## Data supplied:
----

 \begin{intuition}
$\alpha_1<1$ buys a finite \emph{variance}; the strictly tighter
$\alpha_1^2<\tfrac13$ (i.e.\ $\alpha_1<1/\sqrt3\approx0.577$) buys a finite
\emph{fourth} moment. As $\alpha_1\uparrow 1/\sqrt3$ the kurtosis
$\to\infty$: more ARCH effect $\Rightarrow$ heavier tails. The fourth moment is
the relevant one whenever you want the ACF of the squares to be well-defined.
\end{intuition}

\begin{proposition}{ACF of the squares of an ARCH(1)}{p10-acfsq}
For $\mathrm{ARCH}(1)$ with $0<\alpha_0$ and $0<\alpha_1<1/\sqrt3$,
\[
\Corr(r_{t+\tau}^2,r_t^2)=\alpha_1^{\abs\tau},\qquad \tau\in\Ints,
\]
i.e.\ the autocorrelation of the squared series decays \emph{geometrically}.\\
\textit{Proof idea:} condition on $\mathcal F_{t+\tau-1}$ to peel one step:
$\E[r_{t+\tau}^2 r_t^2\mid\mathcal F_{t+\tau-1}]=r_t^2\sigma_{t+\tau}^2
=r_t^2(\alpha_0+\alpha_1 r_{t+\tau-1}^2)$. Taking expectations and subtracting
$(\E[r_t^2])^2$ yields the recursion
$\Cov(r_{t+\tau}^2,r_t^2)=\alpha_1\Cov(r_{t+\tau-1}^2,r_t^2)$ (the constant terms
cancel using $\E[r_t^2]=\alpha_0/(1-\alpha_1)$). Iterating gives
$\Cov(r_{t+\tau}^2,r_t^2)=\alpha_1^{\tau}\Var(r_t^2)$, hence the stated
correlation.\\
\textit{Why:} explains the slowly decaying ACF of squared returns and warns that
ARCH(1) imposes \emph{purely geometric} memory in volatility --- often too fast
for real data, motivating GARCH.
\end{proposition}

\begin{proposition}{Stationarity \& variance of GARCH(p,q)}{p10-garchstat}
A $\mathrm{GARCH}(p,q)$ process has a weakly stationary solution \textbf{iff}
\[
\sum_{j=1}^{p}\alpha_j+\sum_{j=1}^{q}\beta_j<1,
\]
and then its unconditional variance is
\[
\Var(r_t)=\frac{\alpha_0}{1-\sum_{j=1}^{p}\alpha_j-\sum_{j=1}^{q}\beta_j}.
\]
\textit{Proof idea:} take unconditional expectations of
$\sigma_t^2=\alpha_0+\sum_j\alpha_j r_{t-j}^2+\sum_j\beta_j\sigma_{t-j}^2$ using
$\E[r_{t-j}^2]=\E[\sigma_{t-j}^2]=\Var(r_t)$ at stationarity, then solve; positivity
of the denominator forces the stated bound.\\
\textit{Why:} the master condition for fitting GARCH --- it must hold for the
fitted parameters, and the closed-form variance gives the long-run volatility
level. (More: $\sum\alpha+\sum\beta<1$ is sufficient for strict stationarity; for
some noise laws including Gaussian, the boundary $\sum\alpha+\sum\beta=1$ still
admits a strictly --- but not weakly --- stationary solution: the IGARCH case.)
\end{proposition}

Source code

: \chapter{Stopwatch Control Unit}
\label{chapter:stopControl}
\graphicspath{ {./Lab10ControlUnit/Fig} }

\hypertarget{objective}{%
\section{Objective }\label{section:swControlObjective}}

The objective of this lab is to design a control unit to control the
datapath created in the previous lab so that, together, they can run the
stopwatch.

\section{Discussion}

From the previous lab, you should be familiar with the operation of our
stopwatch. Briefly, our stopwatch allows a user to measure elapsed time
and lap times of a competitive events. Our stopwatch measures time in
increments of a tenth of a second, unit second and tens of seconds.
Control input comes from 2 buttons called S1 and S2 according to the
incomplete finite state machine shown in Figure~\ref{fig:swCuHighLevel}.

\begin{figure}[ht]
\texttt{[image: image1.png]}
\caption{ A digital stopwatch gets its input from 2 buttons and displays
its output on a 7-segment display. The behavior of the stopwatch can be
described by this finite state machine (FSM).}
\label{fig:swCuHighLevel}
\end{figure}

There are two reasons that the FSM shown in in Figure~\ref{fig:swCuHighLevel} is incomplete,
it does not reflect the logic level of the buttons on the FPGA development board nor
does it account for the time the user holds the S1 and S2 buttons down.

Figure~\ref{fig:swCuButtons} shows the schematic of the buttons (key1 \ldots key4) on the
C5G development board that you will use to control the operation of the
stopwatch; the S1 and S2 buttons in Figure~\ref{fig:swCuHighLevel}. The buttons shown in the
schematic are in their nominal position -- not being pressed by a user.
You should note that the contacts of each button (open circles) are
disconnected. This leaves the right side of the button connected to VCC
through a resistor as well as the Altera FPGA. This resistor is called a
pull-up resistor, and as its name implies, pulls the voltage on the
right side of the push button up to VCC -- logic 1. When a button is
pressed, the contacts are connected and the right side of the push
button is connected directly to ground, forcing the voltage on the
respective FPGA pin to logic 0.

----

## Task instructions:
Find the word "board" in the data and show each line that holds it.

## Exercise solution:
it does not reflect the logic level of the buttons on the FPGA development board nor
C5G development board that you will use to control the operation of the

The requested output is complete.